Un sergent de ville apparut fort à point.

Le maître d’hôtel survint et essaya en vain de calmer la querelle.

— Il m’a « coupé » deux « garraffes » dit-il au sergent de ville, en désignant l’Anglais — on n’en avait cassé qu’une. — Retirez-nous de « ce bagar » s’il vous plaît, monsieur le commissaire.

Mais déjà quelques coups de poing s’échangeaient : les hostilités étaient ouvertes…

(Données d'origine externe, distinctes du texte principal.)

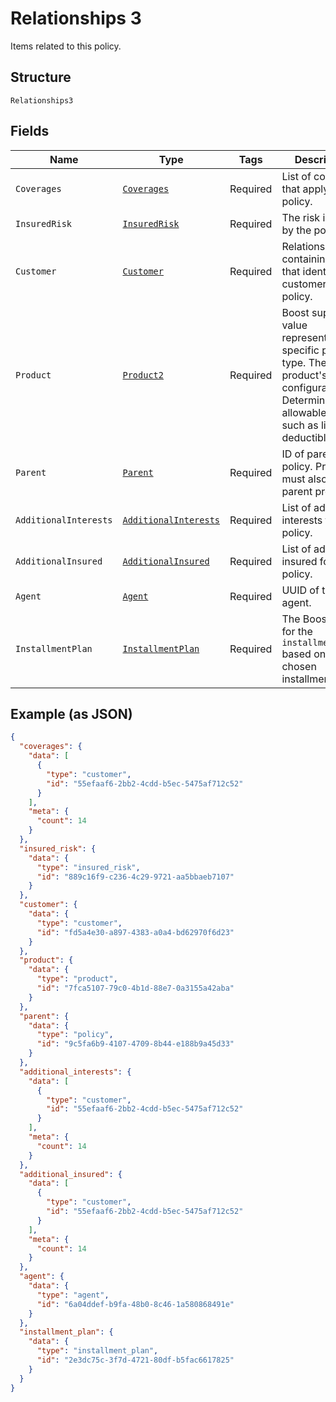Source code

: 
# Relationships 3

Items related to this policy.

## Structure

`Relationships3`

## Fields

| Name | Type | Tags | Description |
|  --- | --- | --- | --- |
| `Coverages` | [`Coverages`](../../doc/models/coverages.md) | Required | List of coverages that apply to this policy. |
| `InsuredRisk` | [`InsuredRisk`](../../doc/models/insured-risk.md) | Required | The risk insured by the policy. |
| `Customer` | [`Customer`](../../doc/models/customer.md) | Required | Relationship containing the id that identifies the customer for this policy. |
| `Product` | [`Product2`](../../doc/models/product-2.md) | Required | Boost supplied value representing the specific product type. The product's configuration<br>Determines allowable values, such as limit and deductible. |
| `Parent` | [`Parent`](../../doc/models/parent.md) | Required | ID of parent policy. Product must also be a parent product. |
| `AdditionalInterests` | [`AdditionalInterests`](../../doc/models/additional-interests.md) | Required | List of additional interests for this policy. |
| `AdditionalInsured` | [`AdditionalInsured`](../../doc/models/additional-insured.md) | Required | List of additional insured for this policy. |
| `Agent` | [`Agent`](../../doc/models/agent.md) | Required | UUID of the agent. |
| `InstallmentPlan` | [`InstallmentPlan`](../../doc/models/installment-plan.md) | Required | The Boost UUID for the `installment_plan` based on the chosen installment plan. |

## Example (as JSON)

```json
{
  "coverages": {
    "data": [
      {
        "type": "customer",
        "id": "55efaaf6-2bb2-4cdd-b5ec-5475af712c52"
      }
    ],
    "meta": {
      "count": 14
    }
  },
  "insured_risk": {
    "data": {
      "type": "insured_risk",
      "id": "889c16f9-c236-4c29-9721-aa5bbaeb7107"
    }
  },
  "customer": {
    "data": {
      "type": "customer",
      "id": "fd5a4e30-a897-4383-a0a4-bd62970f6d23"
    }
  },
  "product": {
    "data": {
      "type": "product",
      "id": "7fca5107-79c0-4b1d-88e7-0a3155a42aba"
    }
  },
  "parent": {
    "data": {
      "type": "policy",
      "id": "9c5fa6b9-4107-4709-8b44-e188b9a45d33"
    }
  },
  "additional_interests": {
    "data": [
      {
        "type": "customer",
        "id": "55efaaf6-2bb2-4cdd-b5ec-5475af712c52"
      }
    ],
    "meta": {
      "count": 14
    }
  },
  "additional_insured": {
    "data": [
      {
        "type": "customer",
        "id": "55efaaf6-2bb2-4cdd-b5ec-5475af712c52"
      }
    ],
    "meta": {
      "count": 14
    }
  },
  "agent": {
    "data": {
      "type": "agent",
      "id": "6a04ddef-b9fa-48b0-8c46-1a580868491e"
    }
  },
  "installment_plan": {
    "data": {
      "type": "installment_plan",
      "id": "2e3dc75c-3f7d-4721-80df-b5fac6617825"
    }
  }
}
```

Le sergent de ville sépara les combattants comme il put, aidé de Jean, de Maurice, du maître d’hôtel et de son personnel, et pria l’Anglais de le suivre au bureau de police — au poste !

Il n’y avait pas à résister. Maurice et Jean accompagnèrent le baronnet. Le bourgeois de Montauban fut délégué par les deux autres plaignants comme ayant l’organe le plus grave pour une déposition à faire par-devant un commissaire. — Décidément le Tarn-et-Garonne l’emportait !

On arriva au poste… L’Anglais de la rue d’Alsace-Lorraine, sir William Tavistock y était connu déjà par M. le commissaire. Et comment ? Grâce à Méloir, arrêté un quart d’heure auparavant dans un cabaret, pour tapage et coups ; Méloir qui était présentement occupé de se recommander du baronnet « son maître ».

On entend d’ici l’exclamation de Jean et de Maurice en apercevant le gars breton, déchiré, fait comme un voleur…

— Par saint Malo et saint Brieuc et saint Houardon itou, je ne mens pas ! v’là mon milord, et notre maître le baron, et notre petit monsieur de Paris ! Un camouflet fait vingt-huit chopines.

— Connaissez-vous ce garçon ? demanda à brûle-pourpoint le commissaire à l’Anglais.

— Yes ! fit-il. Démêloir… ma valet…

— Le voilà retrouvé ! dit Jean en faisant un signe d’intelligence au Breton.

Le bourgeois de Montauban calmé par l’air frais du soir, adoucit autant que possible sa plainte collective. Sa voix se tempéra de sons argentins, et il réclama l’indulgence de M. le commissaire.

Celui-ci ne se fit pas faute d’en user et renvoya tout ce monde, très encombrant, y compris Méloir

— Pour celui-ci, dit-il en le désignant, il ne faut pas qu’il s’y fasse reprendre. Tapage, coups et blessures… Rébellion envers les agents…

— Monsieur le commissaire, dit Jean, pardonnez-lui ; c’est le meilleur garçon du monde ; mais il est de Landerneau où tous les nez pompent la moutarde !

Un dicton que Jean avait retenu dans sa tournée en Bretagne.